We’ve heard a lot about iOS 5’s marquee features—the new Reminders app , Notifications , and changes to the Camera and Photos app , to name a few—both on-stage and on Apple’s iOS 5 website . But as the company hints, the iOS update arriving next week comes packed with more than 200 other improvements and hidden gems into the operating system.

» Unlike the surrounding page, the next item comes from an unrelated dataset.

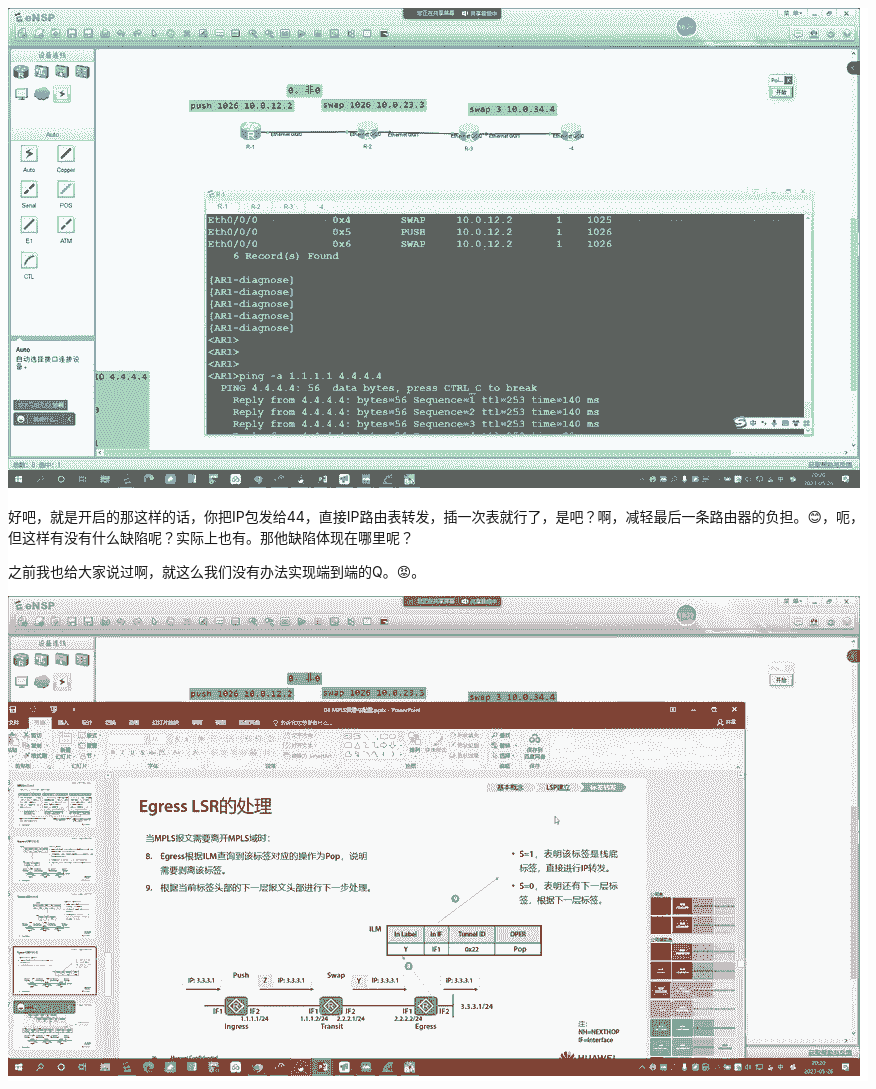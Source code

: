 ![](img/4be29e01455db05c4a6b87b524abe948_80.png)

好吧，就是开启的那这样的话，你把IP包发给44，直接IP路由表转发，插一次表就行了，是吧？啊，减轻最后一条路由器的负担。😊，呃，但这样有没有什么缺陷呢？实际上也有。那他缺陷体现在哪里呢？

之前我也给大家说过啊，就这么我们没有办法实现端到端的Q。😡。

![](img/4be29e01455db05c4a6b87b524abe948_82.png)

As iOS 5’s October 12 release date draws close, you’ll hear plenty about the update’s big features. For now, let’s take a look at some new features that may have escaped your attention.

Text improvements


If you work with text on your iOS device, you may be pleasantly surprised at some of iOS 5’s improvements. One of the neatest (and most-welcome) new features is support for text and phase shortcuts. In the Keyboard sub-menu, under General, you can set short phrases that expand into full sentences, numerical phrases, and so forth. (The default shortcut is “omw”, which expands into “On my way!”) While this may not cure texting teens of their obsession with acronyms, it should prove useful for expanding email addresses and saving additional mail signatures. Another neat trick: If you’re finding that iOS likes to correct certain words that you use often, you can enter that word in as both shortcut and expansion to ensure that your word stays firmly uncorrected.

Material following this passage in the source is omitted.